Software Carpentry uses CC-BY for its lessons and the MIT License for its code in order to encourage the widest possible re-use. Again, the most important thing is for the LICENSE
file in the root directory of your project to state clearly what your license is. You may also want to include a file called CITATION
or CITATION.txt
that describes how to reference your project; the one for Software Carpentry states:
To reference Software Carpentry in publications, please cite both of the following:
Greg Wilson: "Software Carpentry: Lessons Learned". arXiv:1307.5448, July 2013.
@online{wilson-software-carpentry-2013,
author = {Greg Wilson},
title = {Software Carpentry: Lessons Learned},
version = {1},
date = {2013-07-20},
eprinttype = {arxiv},
eprint = {1307.5448}
}
The second big question for groups that want to open up their work is where to host their code and data. One option is for the lab, the department, or the university to provide a server, manage accounts and backups, and so on. The main benefit of this is that it clarifies who owns what, which is particularly important if any of the material is sensitive (i.e., relates to experiments involving human subjects or may be used in a patent application). The main drawbacks are the cost of providing the service and its longevity: a scientist who has spent ten years collecting data would like to be sure that data will still be available ten years from now, but that's well beyond the lifespan of most of the grants that fund academic infrastructure.
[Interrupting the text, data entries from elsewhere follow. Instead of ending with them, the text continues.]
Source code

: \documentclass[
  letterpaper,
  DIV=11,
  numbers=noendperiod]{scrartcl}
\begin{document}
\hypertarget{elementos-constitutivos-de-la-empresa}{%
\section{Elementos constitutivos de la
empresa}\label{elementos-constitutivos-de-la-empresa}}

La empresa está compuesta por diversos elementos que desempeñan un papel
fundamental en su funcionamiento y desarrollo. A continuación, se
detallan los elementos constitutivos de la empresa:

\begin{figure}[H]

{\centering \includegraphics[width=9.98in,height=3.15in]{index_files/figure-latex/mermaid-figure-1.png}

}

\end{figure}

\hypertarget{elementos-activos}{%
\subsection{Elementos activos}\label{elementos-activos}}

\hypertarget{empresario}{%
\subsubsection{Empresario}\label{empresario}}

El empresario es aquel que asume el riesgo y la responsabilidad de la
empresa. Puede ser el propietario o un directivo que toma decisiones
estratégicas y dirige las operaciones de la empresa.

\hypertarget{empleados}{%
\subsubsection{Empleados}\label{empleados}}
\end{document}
Another option is to purchase a domain and pay an Internet service provider (ISP) to host it. This gives the individual or group more control, and sidesteps problems that can arise when moving from one institution to another, but requires more time and effort to set up than either the option above or the option below.
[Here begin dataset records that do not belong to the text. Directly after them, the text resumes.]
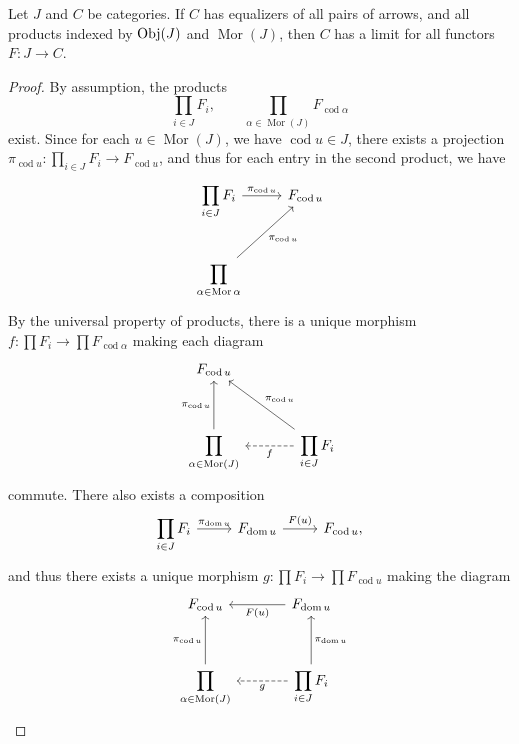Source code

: \begin{theorem}\label{thm:5.3}
	Let $J$ and $C$ be categories. If $C$ has equalizers of all pairs of arrows, and all products indexed by $\Obj(J) $ and $\operatorname{Mor} (J)$, then $C$ has a limit for all functors $F : J \to C$.
\end{theorem}
\begin{proof}
	By assumption, the products
	\[
		\prod_{i\in J} F_i,\qquad \prod_{\alpha \in \operatorname{Mor} (J)} F_{\operatorname{cod} \alpha } 
	\]
	exist. Since for each $u\in \operatorname{Mor} (J)$, we have $\operatorname{cod} u\in J$, there exists a projection $\pi_{\operatorname{cod} u} : \prod_{i\in J} F_i \to F_{\operatorname{cod} u} $, and thus for each entry in the second product, we have
	\[\begin{tikzcd}[row sep = 2.5em, column sep = 2.5em]
		\displaystyle{\prod_{i\in J} F_i }\ar[" \pi_{\operatorname{cod} u}  ", r]  & F_{\operatorname{cod} u}  \\
\displaystyle{\prod_{\alpha \in \operatorname{Mor} \alpha } } \ar[" \pi_{\operatorname{cod} u}  "', ur] & 
	\end{tikzcd}\]
	By the universal property of products, there is a unique morphism $f : \prod F_i \to \prod F_{\operatorname{cod} \alpha } $ making each diagram
	\[\begin{tikzcd}[row sep = 3.5em, column sep = 3.5em]
	F_{\operatorname{cod} u} &  \\
	\displaystyle{\prod_{\alpha \in \operatorname{Mor} (J)} }\ar[" \pi_{\operatorname{cod} u}  ", u]  & \displaystyle{\prod_{i\in J} F_i} \ar[" \pi_{\operatorname{cod} u}  "', ul]  \ar[" f ", dashed, l]
	\end{tikzcd}\]
	commute. There also exists a composition
	\[\begin{tikzcd}[row sep = 2.5em, column sep = 2.5em]
		\displaystyle{\prod_{i\in J}F_i}\ar[" \pi_{\operatorname{dom} u}  ", r]   & F_{\operatorname{dom} u} \ar[" F(u) ", r]  & F_{\operatorname{cod} u} ,
	\end{tikzcd}\]
	and thus there exists a unique morphism $g : \prod F_i \to \prod F_{\operatorname{cod} u} $ making the diagram
	\[\begin{tikzcd}[row sep = 3.5em, column sep = 3.5em]
	F_{\operatorname{cod} u} & F_{\operatorname{dom} u} \ar[" F(u) ", l]  \\
	\displaystyle{\prod_{\alpha \in \operatorname{Mor} (J)} }\ar[" \pi_{\operatorname{cod} u}  ", u]  & \displaystyle{\prod_{i\in J} F_i} \ar[" \pi_{\operatorname{dom} u}  "', u]  \ar[" g ", dashed, l]

\end{tikzcd}\]
\end{proof}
The third option is to use a public hosting service like GitHub, BitBucket, Google Code, or SourceForge. Each of these services provides a web interface that enables people to create, view, and edit their code repositories. These services also provide communication and project management tools including issue tracking, wiki pages, email notifications, and code reviews. These services benefit from economies of scale and network effects: it's easier to run one large service well than to run many smaller services to the same standard. It's also easier for people to collaborate: using a popular service can help connect your project with communities already using the same service.
As an example, Software Carpentry is on GitHub where you can find the source for this page. Anyone with a GitHub account can suggest changes to this text.
However, all of these services place some constraints on people's work. In particular, most give users a choice: if they're willing to share their work with others, it will be hosted for free, but if they want privacy, there may be limits on the number of private repositories or collaborators. GitHub and Bitbucket offer free private repositories to academics, and more capabilities are often available via paid plans. Sharing is the ideal for science, but many institutions place restrictions on sharing, for example to protect potentially patentable intellectual property. If you encounter such restrictions, it can be productive to inquire about the underlying motivations - either to request an exception for a specific project or domain, or to push more broadly for institutional reform to support more open science.
Find out whether you are allowed to apply an open license to your software. Can you do this unilaterally, or do you need permission from someone in your institution? If so, who?
Find out whether you are allowed to host your work openly on a public forge. Can you do this unilaterally, or do you need permission from someone in your institution? If so, who?